§ **TASK PROMPT**: Make a verbatim copy of the entries below; pictures stay out.

§ **DATA FOR THIS TASK**:

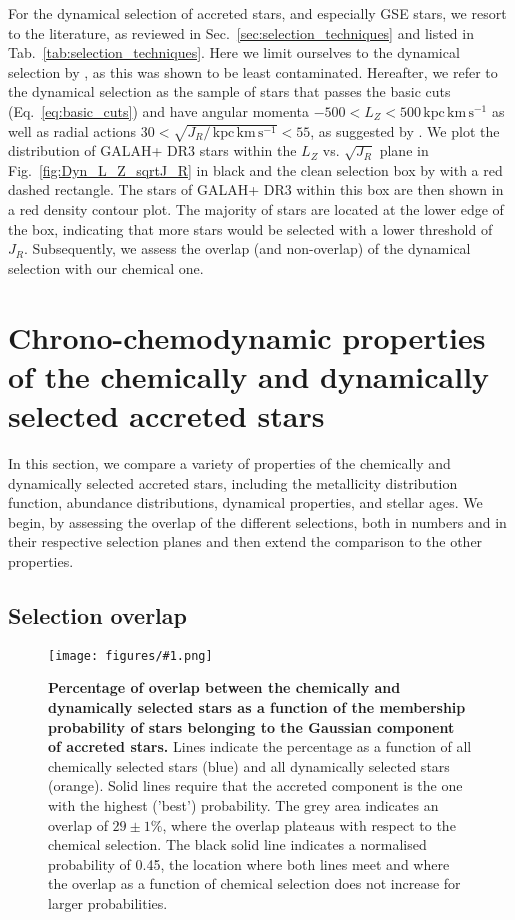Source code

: \documentclass[fleqn,usenatbib]{mnras}
\newcommand{\kpckms}{\,\mathrm{kpc\,km\,s^{-1}}}	%
\newcommand{\codeicon}{{\faCloudDownload}}
\newcommand{\codelink}[1]{\href{https://github.com/svenbuder/buder_galah_accreted_chemistry/tree/main/figures/#1.ipynb}{\codeicon}\,\,}
\newcommand{\oscaption}[2]{\caption{#2 \codelink{#1}}}
\newcommand{\figurecolumnwidth}[3]{\begin{figure} \centering \texttt{[image: figures/\#1.png]}\oscaption{#2}{#3}\label{fig:#1} \end{figure}}
\begin{document}
For the dynamical selection of accreted stars, and especially GSE stars, we resort to the literature, as reviewed in Sec.~\ref{sec:selection_techniques} and listed in Tab.~\ref{tab:selection_techniques}. Here we limit ourselves to the dynamical selection by \citet{Feuillet2021}, as this was shown to be least contaminated. Hereafter, we refer to the dynamical selection as the sample of stars that passes the basic cuts (Eq.~\ref{eq:basic_cuts}) and have angular momenta $-500 < L_Z < 500 \kpckms$ as well as radial actions $30 < \sqrt{J_R / \kpckms} < 55$, as suggested by \citet{Feuillet2021}. We plot the distribution of GALAH+ DR3 stars within the $L_Z$ vs. $\sqrt{J_R}$ plane in Fig.~\ref{fig:Dyn_L_Z_sqrtJ_R} in black and the clean selection box by \citet{Feuillet2021} with a red dashed rectangle. The stars of GALAH+ DR3 within this box are then shown in a red density contour plot. The majority of stars are located at the lower edge of the box, indicating that more stars would be selected with a lower threshold of $J_R$. Subsequently, we assess the overlap (and non-overlap) of the dynamical selection with our chemical one.

\section{Chrono-chemodynamic properties of the chemically and dynamically selected accreted stars} \label{sec:chronochemodynamics}

In this section, we compare a variety of properties of the chemically and dynamically selected accreted stars, including the metallicity distribution function, abundance distributions, dynamical properties, and stellar ages. We begin, by assessing the overlap of the different selections, both in numbers and in their respective selection planes and then extend the comparison to the other properties.

\subsection{Selection overlap} \label{sec:overlap_planes}

\figurecolumnwidth{quantitative_overlap_chemdyn}{chronochemodynamic_comparison}{
\textbf{Percentage of overlap between the chemically and dynamically selected stars as a function of the membership probability of stars belonging to the Gaussian component of accreted stars.} Lines indicate the percentage as a function of all chemically selected stars (blue) and all dynamically selected stars (orange). Solid lines require that the accreted component is the one with the highest ('best') probability. The grey area indicates an overlap of $29\pm1\%$, where the overlap plateaus with respect to the chemical selection. The black solid line indicates a normalised probability of 0.45, the location where both lines meet and where the overlap as a function of chemical selection does not increase for larger probabilities.
}
\end{document}
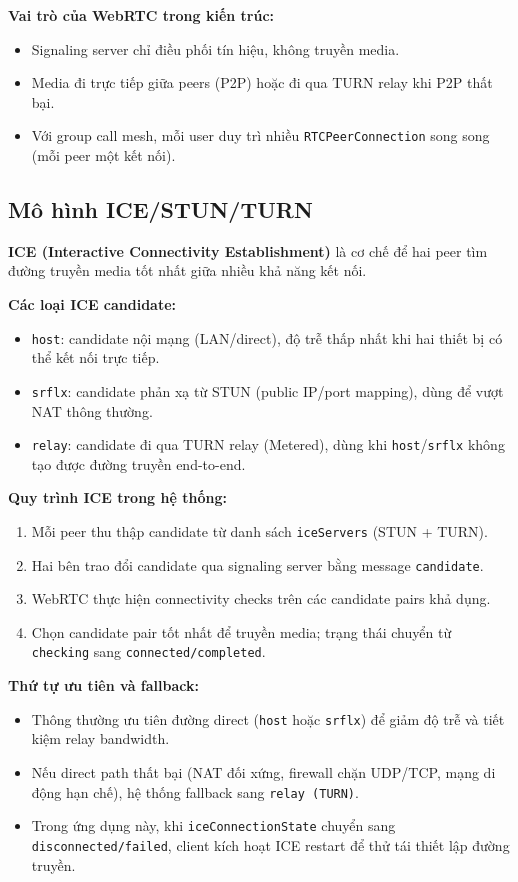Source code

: \documentclass[12pt,a4paper]{article}
\begin{document}
\textbf{Vai trò của WebRTC trong kiến trúc:}
\begin{itemize}[leftmargin=1.5em]
  \item Signaling server chỉ điều phối tín hiệu, không truyền media.
  \item Media đi trực tiếp giữa peers (P2P) hoặc đi qua TURN relay khi P2P thất bại.
  \item Với group call mesh, mỗi user duy trì nhiều \texttt{RTCPeerConnection} song song (mỗi peer một kết nối).
\end{itemize}

\subsection{Mô hình ICE/STUN/TURN}
\textbf{ICE (Interactive Connectivity Establishment)} là cơ chế để hai peer tìm đường truyền media tốt nhất giữa nhiều khả năng kết nối.

\textbf{Các loại ICE candidate:}
\begin{itemize}[leftmargin=1.5em]
  \item \texttt{host}: candidate nội mạng (LAN/direct), độ trễ thấp nhất khi hai thiết bị có thể kết nối trực tiếp.
  \item \texttt{srflx}: candidate phản xạ từ STUN (public IP/port mapping), dùng để vượt NAT thông thường.
  \item \texttt{relay}: candidate đi qua TURN relay (Metered), dùng khi \texttt{host}/\texttt{srflx} không tạo được đường truyền end-to-end.
\end{itemize}

\textbf{Quy trình ICE trong hệ thống:}
\begin{enumerate}[leftmargin=1.8em]
  \item Mỗi peer thu thập candidate từ danh sách \texttt{iceServers} (STUN + TURN).
  \item Hai bên trao đổi candidate qua signaling server bằng message \texttt{candidate}.
  \item WebRTC thực hiện connectivity checks trên các candidate pairs khả dụng.
  \item Chọn candidate pair tốt nhất để truyền media; trạng thái chuyển từ \texttt{checking} sang \texttt{connected/completed}.
\end{enumerate}

\textbf{Thứ tự ưu tiên và fallback:}
\begin{itemize}[leftmargin=1.5em]
  \item Thông thường ưu tiên đường direct (\texttt{host} hoặc \texttt{srflx}) để giảm độ trễ và tiết kiệm relay bandwidth.
  \item Nếu direct path thất bại (NAT đối xứng, firewall chặn UDP/TCP, mạng di động hạn chế), hệ thống fallback sang \texttt{relay (TURN)}.
  \item Trong ứng dụng này, khi \texttt{iceConnectionState} chuyển sang \texttt{disconnected/failed}, client kích hoạt ICE restart để thử tái thiết lập đường truyền.
\end{itemize}
\end{document}
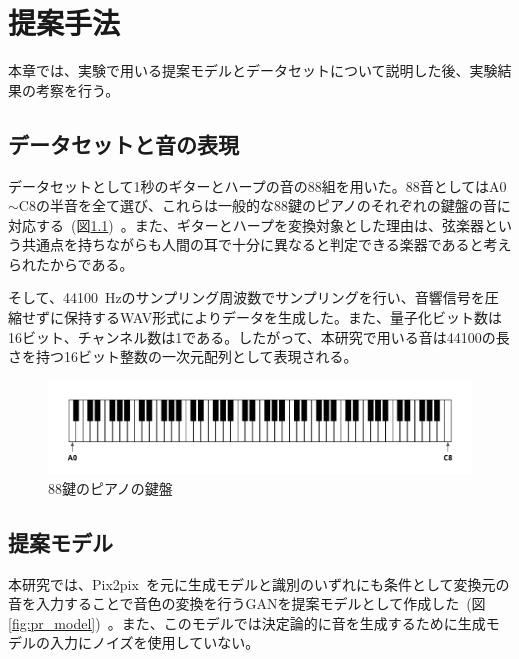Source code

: \chapter{提案手法}

本章では、実験で用いる提案モデルとデータセットについて説明した後、実験結果の考察を行う。

\section{データセットと音の表現}

データセットとして1秒のギターとハープの音の88組を用いた。88音としてはA0$\sim$C8の半音を全て選び、これらは一般的な88鍵のピアノのそれぞれの鍵盤の音に対応する~(図\ref{fig:piano})~。また、ギターとハープを変換対象とした理由は、弦楽器という共通点を持ちながらも人間の耳で十分に異なると判定できる楽器であると考えられたからである。

そして、44100~Hzのサンプリング周波数でサンプリングを行い、音響信号を圧縮せずに保持するWAV形式によりデータを生成した。また、量子化ビット数は16ビット、チャンネル数は1である。したがって、本研究で用いる音は44100の長さを持つ16ビット整数の一次元配列として表現される。

\begin{figure}[b]
\begin{center}
\includegraphics[width=0.9\hsize]{figure/piano.png}
\caption{88鍵のピアノの鍵盤}
\label{fig:piano}
\end{center}
\end{figure}


\section{提案モデル}
\label{sec:proposed}

本研究では、Pix2pix~\cite{pix2pix}を元に生成モデルと識別のいずれにも条件として変換元の音を入力することで音色の変換を行うGANを提案モデルとして作成した~(図\ref{fig:pr_model})~。また、このモデルでは決定論的に音を生成するために生成モデルの入力にノイズを使用していない。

§ **REPLY TO THE TASK**:
Source code

: \documentclass[fleqn,usenatbib]{mnras}
\newcommand{\kpckms}{\,\mathrm{kpc\,km\,s^{-1}}}	%
\newcommand{\codeicon}{{\faCloudDownload}}
\newcommand{\codelink}[1]{\href{https://github.com/svenbuder/buder_galah_accreted_chemistry/tree/main/figures/#1.ipynb}{\codeicon}\,\,}
\newcommand{\oscaption}[2]{\caption{#2 \codelink{#1}}}
\newcommand{\figurecolumnwidth}[3]{\begin{figure} \centering \texttt{[image: figures/\#1.png]}\oscaption{#2}{#3}\label{fig:#1} \end{figure}}
\begin{document}
For the dynamical selection of accreted stars, and especially GSE stars, we resort to the literature, as reviewed in Sec.~\ref{sec:selection_techniques} and listed in Tab.~\ref{tab:selection_techniques}. Here we limit ourselves to the dynamical selection by \citet{Feuillet2021}, as this was shown to be least contaminated. Hereafter, we refer to the dynamical selection as the sample of stars that passes the basic cuts (Eq.~\ref{eq:basic_cuts}) and have angular momenta $-500 < L_Z < 500 \kpckms$ as well as radial actions $30 < \sqrt{J_R / \kpckms} < 55$, as suggested by \citet{Feuillet2021}. We plot the distribution of GALAH+ DR3 stars within the $L_Z$ vs. $\sqrt{J_R}$ plane in Fig.~\ref{fig:Dyn_L_Z_sqrtJ_R} in black and the clean selection box by \citet{Feuillet2021} with a red dashed rectangle. The stars of GALAH+ DR3 within this box are then shown in a red density contour plot. The majority of stars are located at the lower edge of the box, indicating that more stars would be selected with a lower threshold of $J_R$. Subsequently, we assess the overlap (and non-overlap) of the dynamical selection with our chemical one.

\section{Chrono-chemodynamic properties of the chemically and dynamically selected accreted stars} \label{sec:chronochemodynamics}

In this section, we compare a variety of properties of the chemically and dynamically selected accreted stars, including the metallicity distribution function, abundance distributions, dynamical properties, and stellar ages. We begin, by assessing the overlap of the different selections, both in numbers and in their respective selection planes and then extend the comparison to the other properties.

\subsection{Selection overlap} \label{sec:overlap_planes}

\figurecolumnwidth{quantitative_overlap_chemdyn}{chronochemodynamic_comparison}{
\textbf{Percentage of overlap between the chemically and dynamically selected stars as a function of the membership probability of stars belonging to the Gaussian component of accreted stars.} Lines indicate the percentage as a function of all chemically selected stars (blue) and all dynamically selected stars (orange). Solid lines require that the accreted component is the one with the highest ('best') probability. The grey area indicates an overlap of $29\pm1\%$, where the overlap plateaus with respect to the chemical selection. The black solid line indicates a normalised probability of 0.45, the location where both lines meet and where the overlap as a function of chemical selection does not increase for larger probabilities.
}
\end{document}
Source code

: \documentclass[12pt,a4paper]{article}
\begin{document}
\textbf{Vai trò của WebRTC trong kiến trúc:}
\begin{itemize}[leftmargin=1.5em]
  \item Signaling server chỉ điều phối tín hiệu, không truyền media.
  \item Media đi trực tiếp giữa peers (P2P) hoặc đi qua TURN relay khi P2P thất bại.
  \item Với group call mesh, mỗi user duy trì nhiều \texttt{RTCPeerConnection} song song (mỗi peer một kết nối).
\end{itemize}

\subsection{Mô hình ICE/STUN/TURN}
\textbf{ICE (Interactive Connectivity Establishment)} là cơ chế để hai peer tìm đường truyền media tốt nhất giữa nhiều khả năng kết nối.

\textbf{Các loại ICE candidate:}
\begin{itemize}[leftmargin=1.5em]
  \item \texttt{host}: candidate nội mạng (LAN/direct), độ trễ thấp nhất khi hai thiết bị có thể kết nối trực tiếp.
  \item \texttt{srflx}: candidate phản xạ từ STUN (public IP/port mapping), dùng để vượt NAT thông thường.
  \item \texttt{relay}: candidate đi qua TURN relay (Metered), dùng khi \texttt{host}/\texttt{srflx} không tạo được đường truyền end-to-end.
\end{itemize}

\textbf{Quy trình ICE trong hệ thống:}
\begin{enumerate}[leftmargin=1.8em]
  \item Mỗi peer thu thập candidate từ danh sách \texttt{iceServers} (STUN + TURN).
  \item Hai bên trao đổi candidate qua signaling server bằng message \texttt{candidate}.
  \item WebRTC thực hiện connectivity checks trên các candidate pairs khả dụng.
  \item Chọn candidate pair tốt nhất để truyền media; trạng thái chuyển từ \texttt{checking} sang \texttt{connected/completed}.
\end{enumerate}

\textbf{Thứ tự ưu tiên và fallback:}
\begin{itemize}[leftmargin=1.5em]
  \item Thông thường ưu tiên đường direct (\texttt{host} hoặc \texttt{srflx}) để giảm độ trễ và tiết kiệm relay bandwidth.
  \item Nếu direct path thất bại (NAT đối xứng, firewall chặn UDP/TCP, mạng di động hạn chế), hệ thống fallback sang \texttt{relay (TURN)}.
  \item Trong ứng dụng này, khi \texttt{iceConnectionState} chuyển sang \texttt{disconnected/failed}, client kích hoạt ICE restart để thử tái thiết lập đường truyền.
\end{itemize}
\end{document}
Source code

: \chapter{提案手法}

本章では、実験で用いる提案モデルとデータセットについて説明した後、実験結果の考察を行う。

\section{データセットと音の表現}

データセットとして1秒のギターとハープの音の88組を用いた。88音としてはA0$\sim$C8の半音を全て選び、これらは一般的な88鍵のピアノのそれぞれの鍵盤の音に対応する~(図\ref{fig:piano})~。また、ギターとハープを変換対象とした理由は、弦楽器という共通点を持ちながらも人間の耳で十分に異なると判定できる楽器であると考えられたからである。

そして、44100~Hzのサンプリング周波数でサンプリングを行い、音響信号を圧縮せずに保持するWAV形式によりデータを生成した。また、量子化ビット数は16ビット、チャンネル数は1である。したがって、本研究で用いる音は44100の長さを持つ16ビット整数の一次元配列として表現される。

\begin{figure}[b]
\begin{center}
\includegraphics[width=0.9\hsize]{figure/piano.png}
\caption{88鍵のピアノの鍵盤}
\label{fig:piano}
\end{center}
\end{figure}


\section{提案モデル}
\label{sec:proposed}

本研究では、Pix2pix~\cite{pix2pix}を元に生成モデルと識別のいずれにも条件として変換元の音を入力することで音色の変換を行うGANを提案モデルとして作成した~(図\ref{fig:pr_model})~。また、このモデルでは決定論的に音を生成するために生成モデルの入力にノイズを使用していない。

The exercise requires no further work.